- Task instructions: Leave the pictures out and repeat the rest of the data below exactly.

- Provided records:
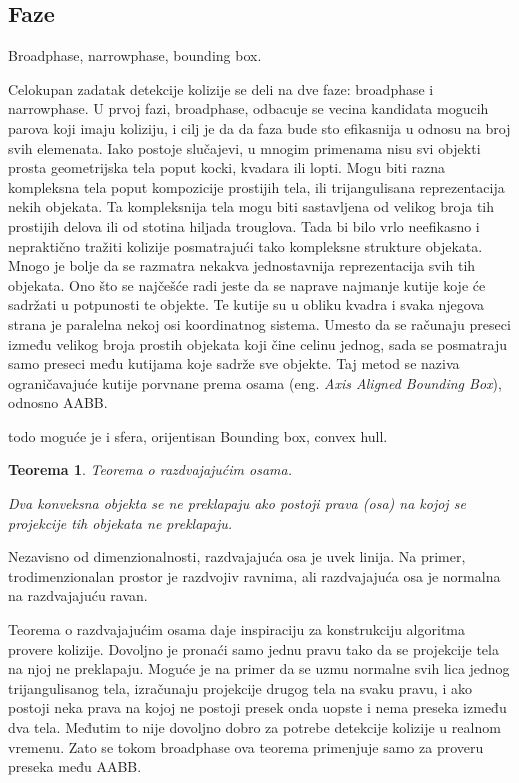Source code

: \documentclass[a4paper]{article}
\newtheorem{teo}{Teorema}[section]
\begin{document}
{\subsection{Faze}
Broadphase, narrowphase, bounding box.

Celokupan zadatak detekcije kolizije se deli na dve faze: broadphase i narrowphase. 
U prvoj fazi, broadphase, odbacuje se vecina kandidata mogucih parova koji imaju koliziju, i cilj je da 
da faza bude sto efikasnija u odnosu na broj svih elemenata.
Iako postoje slučajevi, u mnogim primenama nisu svi objekti prosta geometrijska tela poput kocki, kvadara ili lopti.
Mogu biti razna kompleksna tela poput kompozicije prostijih tela, ili trijangulisana reprezentacija 
nekih objekata. Ta kompleksnija tela mogu biti sastavljena od velikog broja tih prostijih delova ili
od stotina hiljada trouglova. Tada bi bilo vrlo neefikasno i nepraktično tražiti kolizije posmatrajući
tako kompleksne strukture objekata. Mnogo je bolje da se razmatra nekakva jednostavnija reprezentacija svih 
tih objekata. Ono što se najčešće radi jeste da se naprave najmanje kutije koje će sadržati u potpunosti te objekte.
Te kutije su u obliku kvadra i svaka njegova strana je paralelna nekoj osi koordinatnog sistema. 
Umesto da se računaju preseci između velikog broja prostih objekata koji čine celinu jednog, sada se posmatraju 
samo preseci među kutijama koje sadrže sve objekte. Taj metod se naziva ograničavajuće kutije
porvnane prema osama (eng. {\em Axis Aligned Bounding Box}), odnosno AABB.

todo moguće je i sfera, orijentisan Bounding box, convex hull.

\begin{teo}
	Teorema o razdvajajućim osama. 

	Dva konveksna objekta se ne preklapaju ako postoji prava (osa) na kojoj se projekcije 
	tih objekata ne preklapaju. 
\end{teo}
Nezavisno od dimenzionalnosti, razdvajajuća osa je uvek linija. Na primer, trodimenzionalan prostor
je razdvojiv ravnima, ali razdvajajuća osa je normalna na razdvajajuću ravan.

Teorema o razdvajajućim osama daje inspiraciju za konstrukciju algoritma provere kolizije.
Dovoljno je pronaći samo jednu pravu tako da se  projekcije tela na njoj ne preklapaju.
Moguće je na primer da se uzmu normalne svih lica jednog trijangulisanog tela, izračunaju projekcije drugog 
tela na svaku pravu, i ako postoji neka prava na kojoj ne postoji presek onda uopste i nema preseka između
dva tela. Međutim to nije dovoljno dobro za potrebe detekcije kolizije u realnom vremenu. Zato se tokom 
broadphase ova teorema primenjuje samo za proveru preseka među AABB.

}
\end{document}
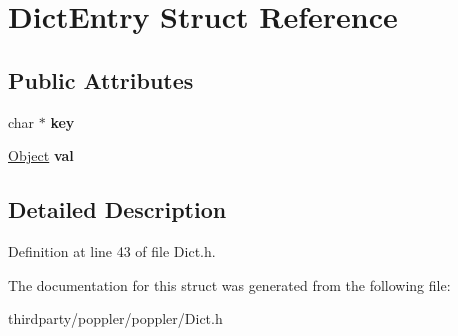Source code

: \hypertarget{struct_dict_entry}{}\section{Dict\+Entry Struct Reference}
\label{struct_dict_entry}
\subsection*{Public Attributes}
\begin{DoxyCompactItemize}
\item 
\mbox{\label{struct_dict_entry_a2c78f7bb03aceaa1e735593baee80531}} 
char $\ast$ {\bfseries key}
\item 
\mbox{\label{struct_dict_entry_a4cd31a863b437c495f0b9757024cfd5d}} 
\hyperlink{class_object}{Object} {\bfseries val}
\end{DoxyCompactItemize}


\subsection{Detailed Description}


Definition at line 43 of file Dict.\+h.



The documentation for this struct was generated from the following file\+:\begin{DoxyCompactItemize}
\item 
thirdparty/poppler/poppler/Dict.\+h\end{DoxyCompactItemize}
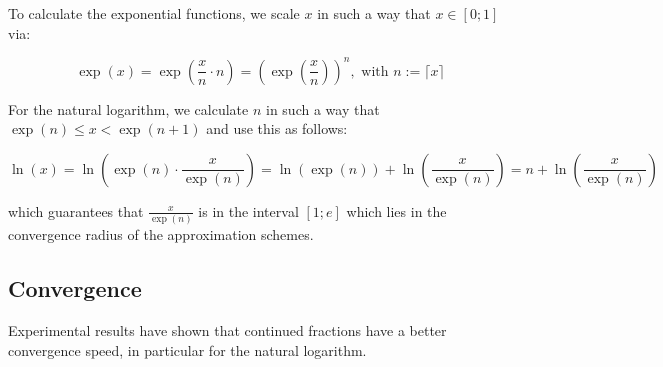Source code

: \documentclass[11pt,a4paper,dvipsnames]{article}
\theoremstyle{definition}
\theoremstyle{definition}
\begin{document}
To calculate the exponential functions, we scale $x$ in such a way that
$x \in [0; 1]$ via:

\begin{equation*}
  \exp(x) = \exp
  \left(
    \frac{x}{n}\cdot n
  \right) =
  {\left(
      \exp{
        \left(
          \frac{x}{n}
        \right)}
    \right)}^{n}, \text{ with } n := \lceil x \rceil
\end{equation*}

For the natural logarithm, we calculate $n$ in such a way that
$\exp(n) \leq x < \exp(n+1)$ and use this as follows:

\begin{equation*}
  \ln(x) = \ln
  \left(
    \exp(n) \cdot \frac{x}{\exp(n)}
  \right) = \ln(\exp(n)) + \ln
  \left(
    \frac{x}{\exp(n)}
  \right) = n + \ln
  \left(
    \frac{x}{\exp(n)}
  \right)
\end{equation*}

which guarantees that $\frac{x}{\exp(n)}$ is in the interval $[1; e]$ which lies
in the convergence radius of the approximation schemes.

\subsection{Convergence}
\label{sec:convergence}

Experimental results have shown that continued fractions have a better
convergence speed, in particular for the natural logarithm.
\end{document}

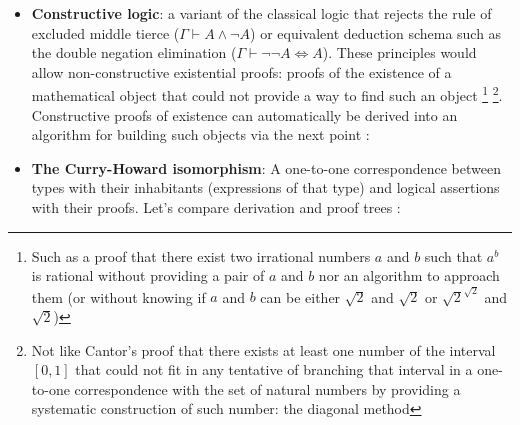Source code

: \documentclass{article}
\begin{document}
        \begin{itemize}
            \item \textbf{Constructive logic}: a variant of the classical logic that rejects the rule of excluded middle tierce ($\Gamma\vdash A \wedge \neg A$) or equivalent deduction schema such as the double negation elimination ($\Gamma\vdash \neg\neg A \Longleftrightarrow A$). These principles would allow non-constructive existential proofs: proofs of the existence of a mathematical object that could not provide a way to find such an object \footnote{Such as a proof that there exist two irrational numbers $a$ and $b$ such that $a^b$ is rational without providing a pair of $a$ and $b$ nor an algorithm to approach them (or without knowing if $a$ and $b$ can be either $\sqrt{2}$ and $\sqrt{2}$ or $\sqrt{2}^{\sqrt{2}}$ and $\sqrt{2}$)}
            \footnote{Not like Cantor's proof that there exists at least one number of the interval $[0,1]$ that could not fit in any tentative of branching that interval in a one-to-one correspondence with the set of natural numbers by providing a systematic construction of such number: the diagonal method}.
            Constructive proofs of existence can automatically be derived into an algorithm for building such objects via the next point :
            
            \item \textbf{The Curry-Howard isomorphism}: A one-to-one correspondence between types with their inhabitants (expressions of that type) and logical assertions with their proofs. Let's compare derivation and proof trees :


\end{itemize}
\end{document}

- Written solution:
Source code

: \documentclass[a4paper]{article}
\newtheorem{teo}{Teorema}[section]
\begin{document}
{\subsection{Faze}
Broadphase, narrowphase, bounding box.

Celokupan zadatak detekcije kolizije se deli na dve faze: broadphase i narrowphase. 
U prvoj fazi, broadphase, odbacuje se vecina kandidata mogucih parova koji imaju koliziju, i cilj je da 
da faza bude sto efikasnija u odnosu na broj svih elemenata.
Iako postoje slučajevi, u mnogim primenama nisu svi objekti prosta geometrijska tela poput kocki, kvadara ili lopti.
Mogu biti razna kompleksna tela poput kompozicije prostijih tela, ili trijangulisana reprezentacija 
nekih objekata. Ta kompleksnija tela mogu biti sastavljena od velikog broja tih prostijih delova ili
od stotina hiljada trouglova. Tada bi bilo vrlo neefikasno i nepraktično tražiti kolizije posmatrajući
tako kompleksne strukture objekata. Mnogo je bolje da se razmatra nekakva jednostavnija reprezentacija svih 
tih objekata. Ono što se najčešće radi jeste da se naprave najmanje kutije koje će sadržati u potpunosti te objekte.
Te kutije su u obliku kvadra i svaka njegova strana je paralelna nekoj osi koordinatnog sistema. 
Umesto da se računaju preseci između velikog broja prostih objekata koji čine celinu jednog, sada se posmatraju 
samo preseci među kutijama koje sadrže sve objekte. Taj metod se naziva ograničavajuće kutije
porvnane prema osama (eng. {\em Axis Aligned Bounding Box}), odnosno AABB.

todo moguće je i sfera, orijentisan Bounding box, convex hull.

\begin{teo}
	Teorema o razdvajajućim osama. 

	Dva konveksna objekta se ne preklapaju ako postoji prava (osa) na kojoj se projekcije 
	tih objekata ne preklapaju. 
\end{teo}
Nezavisno od dimenzionalnosti, razdvajajuća osa je uvek linija. Na primer, trodimenzionalan prostor
je razdvojiv ravnima, ali razdvajajuća osa je normalna na razdvajajuću ravan.

Teorema o razdvajajućim osama daje inspiraciju za konstrukciju algoritma provere kolizije.
Dovoljno je pronaći samo jednu pravu tako da se  projekcije tela na njoj ne preklapaju.
Moguće je na primer da se uzmu normalne svih lica jednog trijangulisanog tela, izračunaju projekcije drugog 
tela na svaku pravu, i ako postoji neka prava na kojoj ne postoji presek onda uopste i nema preseka između
dva tela. Međutim to nije dovoljno dobro za potrebe detekcije kolizije u realnom vremenu. Zato se tokom 
broadphase ova teorema primenjuje samo za proveru preseka među AABB.

}
\end{document}
Source code

: \hypertarget{struct_dict_entry}{}\section{Dict\+Entry Struct Reference}
\label{struct_dict_entry}
\subsection*{Public Attributes}
\begin{DoxyCompactItemize}
\item 
\mbox{\label{struct_dict_entry_a2c78f7bb03aceaa1e735593baee80531}} 
char $\ast$ {\bfseries key}
\item 
\mbox{\label{struct_dict_entry_a4cd31a863b437c495f0b9757024cfd5d}} 
\hyperlink{class_object}{Object} {\bfseries val}
\end{DoxyCompactItemize}


\subsection{Detailed Description}


Definition at line 43 of file Dict.\+h.



The documentation for this struct was generated from the following file\+:\begin{DoxyCompactItemize}
\item 
thirdparty/poppler/poppler/Dict.\+h\end{DoxyCompactItemize}
Source code

: \documentclass[11pt,a4paper,dvipsnames]{article}
\theoremstyle{definition}
\theoremstyle{definition}
\begin{document}
To calculate the exponential functions, we scale $x$ in such a way that
$x \in [0; 1]$ via:

\begin{equation*}
  \exp(x) = \exp
  \left(
    \frac{x}{n}\cdot n
  \right) =
  {\left(
      \exp{
        \left(
          \frac{x}{n}
        \right)}
    \right)}^{n}, \text{ with } n := \lceil x \rceil
\end{equation*}

For the natural logarithm, we calculate $n$ in such a way that
$\exp(n) \leq x < \exp(n+1)$ and use this as follows:

\begin{equation*}
  \ln(x) = \ln
  \left(
    \exp(n) \cdot \frac{x}{\exp(n)}
  \right) = \ln(\exp(n)) + \ln
  \left(
    \frac{x}{\exp(n)}
  \right) = n + \ln
  \left(
    \frac{x}{\exp(n)}
  \right)
\end{equation*}

which guarantees that $\frac{x}{\exp(n)}$ is in the interval $[1; e]$ which lies
in the convergence radius of the approximation schemes.

\subsection{Convergence}
\label{sec:convergence}

Experimental results have shown that continued fractions have a better
convergence speed, in particular for the natural logarithm.
\end{document}

Source code

: \documentclass{article}
\begin{document}
        \begin{itemize}
            \item \textbf{Constructive logic}: a variant of the classical logic that rejects the rule of excluded middle tierce ($\Gamma\vdash A \wedge \neg A$) or equivalent deduction schema such as the double negation elimination ($\Gamma\vdash \neg\neg A \Longleftrightarrow A$). These principles would allow non-constructive existential proofs: proofs of the existence of a mathematical object that could not provide a way to find such an object \footnote{Such as a proof that there exist two irrational numbers $a$ and $b$ such that $a^b$ is rational without providing a pair of $a$ and $b$ nor an algorithm to approach them (or without knowing if $a$ and $b$ can be either $\sqrt{2}$ and $\sqrt{2}$ or $\sqrt{2}^{\sqrt{2}}$ and $\sqrt{2}$)}
            \footnote{Not like Cantor's proof that there exists at least one number of the interval $[0,1]$ that could not fit in any tentative of branching that interval in a one-to-one correspondence with the set of natural numbers by providing a systematic construction of such number: the diagonal method}.
            Constructive proofs of existence can automatically be derived into an algorithm for building such objects via the next point :
            
            \item \textbf{The Curry-Howard isomorphism}: A one-to-one correspondence between types with their inhabitants (expressions of that type) and logical assertions with their proofs. Let's compare derivation and proof trees :


\end{itemize}
\end{document}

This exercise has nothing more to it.